Voren membuka mulutnya lalu meminum obat yang sudah larut dengan air. Velan melakukan hal yang sama hingga semua obat sudah selesai diminum Voren.
"Istriku, aku lapar," kata Voren dengan suaranya yang lemah.
"Minta Pak Doni memesan makanan untukmu!" sahut Velan dengan ketusnya.

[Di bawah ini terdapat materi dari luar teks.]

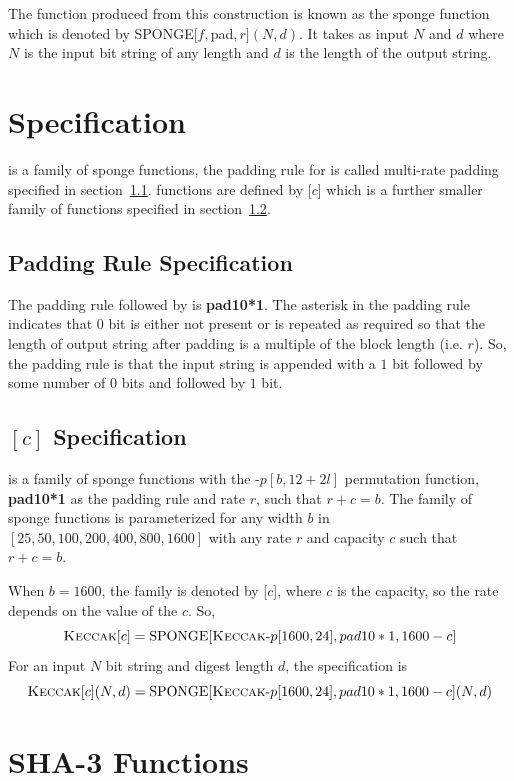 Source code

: The function produced from this construction is known as the sponge function which is denoted by SPONGE$[f, $pad$, r](N, d)$. It takes as input $N$ and $d$ where $N$ is the input bit string of any length and $d$ is the length of the output string.

\section{\KECCAK{} Specification}

\KECCAK{} is a family of sponge functions, the padding rule for \KECCAK{} is called multi-rate padding specified in section~\ref{padding}.  functions are defined by \KECCAK{}[$c$] which is a further smaller family of \KECCAK{} functions specified in section~\ref{keccakc}.

\subsection{Padding Rule Specification}
\label{padding}

The padding rule followed by \KECCAK{} is \textbf{pad10*1}. The asterisk in the padding rule indicates that $0$ bit is either not present or is repeated as required so that the length of output string after padding is a multiple of the block length (i.e. $r$). So, the padding rule is that the input string is appended with a $1$ bit followed by some number of $0$ bits and followed by $1$ bit.

\subsection{\KECCAK{}$[c]$ Specification}
\label{keccakc}

\KECCAK{} is a family of sponge functions with the \KECCAK{}-$p[b, 12 + 2l]$ permutation function, \textbf{pad10*1} as the padding rule and rate $r$, such that $r + c = b$. The family of sponge functions is parameterized for any width $b$ in $[25, 50,100,200,400,800,1600]$ with any rate $r$ and capacity $c$ such that $r + c = b$.

When $b = 1600$, the \KECCAK{} family is denoted by \KECCAK{}[$c$], where $c$ is the capacity, so the rate depends on the value of the $c$. So, 
\[\mbox{\textsc{Keccak}}{}[c] = \text{SPONGE}[\mbox{\textsc{Keccak}}{}\text{-}p[1600, 24], pad10*1, 1600-c]\]
For an input $N$ bit string and digest length $d$, the specification is 
\[\mbox{\textsc{Keccak}}{}[c](N, d) = \text{SPONGE}[\mbox{\textsc{Keccak}}{}\text{-}p[1600, 24], pad10*1, 1600-c](N, d)\]
\section{SHA-3 Functions}

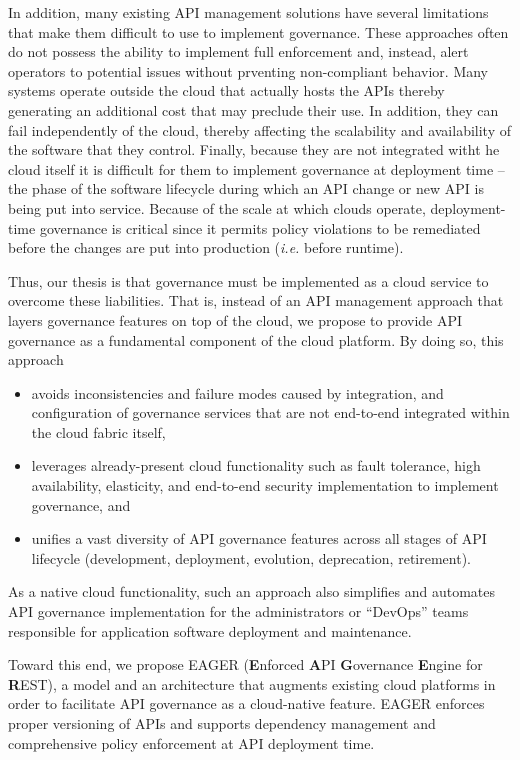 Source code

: In addition, many existing
API management solutions have several limitations that make them difficult to
use to implement governance.  
These approaches often 
do not possess the ability to implement full enforcement and, instead, alert
operators to potential issues without prventing non-compliant behavior.
Many systems operate outside the 
cloud that actually hosts the APIs thereby generating an additional cost that
may preclude their use.
In addition, they can fail independently of the cloud, thereby affecting 
the scalability and availability of the software that they control.
Finally, because they are not integrated witht he cloud itself it is difficult
for them to
implement governance at deployment time -- the phase of the software lifecycle
during which an API change or new API is being put into service.
Because of the scale at which clouds operate, deployment-time governance is
critical since it permits policy violations to be remediated before the
changes are put into production ({\em i.e.} before runtime).

Thus, our thesis is that governance must be implemented as a cloud service to
overcome these liabilities.
That is, instead of an API management
approach that layers governance features on top of the cloud, 
we propose to provide API governance as a fundamental component of the cloud
platform.  By doing so, this approach
\begin{itemize}
\item avoids inconsistencies and failure modes caused  
by integration, and configuration of governance services that are not
end-to-end integrated within the cloud fabric itself, 
\item leverages already-present cloud functionality such as fault tolerance,
high availability, elasticity, and end-to-end security implementation to
implement governance, and
\item unifies a vast diversity of API
governance features across all stages of API lifecycle
(development, deployment, evolution, deprecation, retirement). 
\end{itemize}
As a native cloud functionality, such an
approach also simplifies and automates API governance implementation for
the administrators or ``DevOps'' teams responsible for application
software deployment and
maintenance.

Toward this end, we propose EAGER ({\bf E}nforced {\bf A}PI {\bf G}overnance
{\bf E}ngine for {\bf R}EST), a model and an architecture that augments existing
cloud platforms in order to facilitate API governance as a 
cloud-native feature. EAGER enforces proper versioning of APIs and supports dependency 
management and comprehensive policy enforcement at API deployment time.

"Doni saja tidak bisa datang, bagaimana dia bisa membawakan makanan untukku?" keluh Voren.
"Kau kan bisa pesan secara daring! Ke mana sih otakmu itu?!" kata Velan masih dengan ketus.
Voren menggeleng lagi, ia tentu tidak bisa sembarangan memakan apa pun tanpa ada pengawasan dari Doni.
"Apa kau tidak takut, jika aku memasak makanan, aku akan menaburkan racun yang bisa membunuhmu?" tanya Velan.
"Tidak masalah, yang penting aku mati dalam keadaan kenyang," sahut Voren.
Velan mendengus kesal, ia segera keluar dari kamar meninggalkan Voren yang masih terbaring lemah.
...~...
Velan menuju ke dapur dan mulai memasak sesuatu yang bisa dimakannya.
"Aku memasak untuk diriku sendiri! Terserah dia mau makan atau tidak! Aku tidak peduli," kata Velan.
...~...
Voren masih terbaring begitu lemah saat melihat Velan kembali masuk ke kamarnya. Wanita itu berdiri di ambang pintu dengan tangan terlipat di depan dada sambil memasang ekspresi dingin.
"Aku sudah memasak, kalau kau mau makan, makanlah di dapur!" kata Velan masih dengan nada ketus.
Voren kembali meringkuk sambil memeluk gulingnya dengan erat.
"Istriku, apa hanya dengan minum obat aku bisa langsung sembuh?" tanya Voren.
Velan merasa jengah melihat pria itu bertingkah sok imut.
Velan mendelik gusar, ia kembali ke dapur dan menyiapkan semangkuk sup daging, lalu membawanya ke kamar Voren. Ia meletakkan nampan itu di atas nakas lalu bergegas pergi.
Voren menahan kepergian Velan.
__ADS_1
"Istriku, suapi aku," kata Voren menatap ke arah Velan.
...~...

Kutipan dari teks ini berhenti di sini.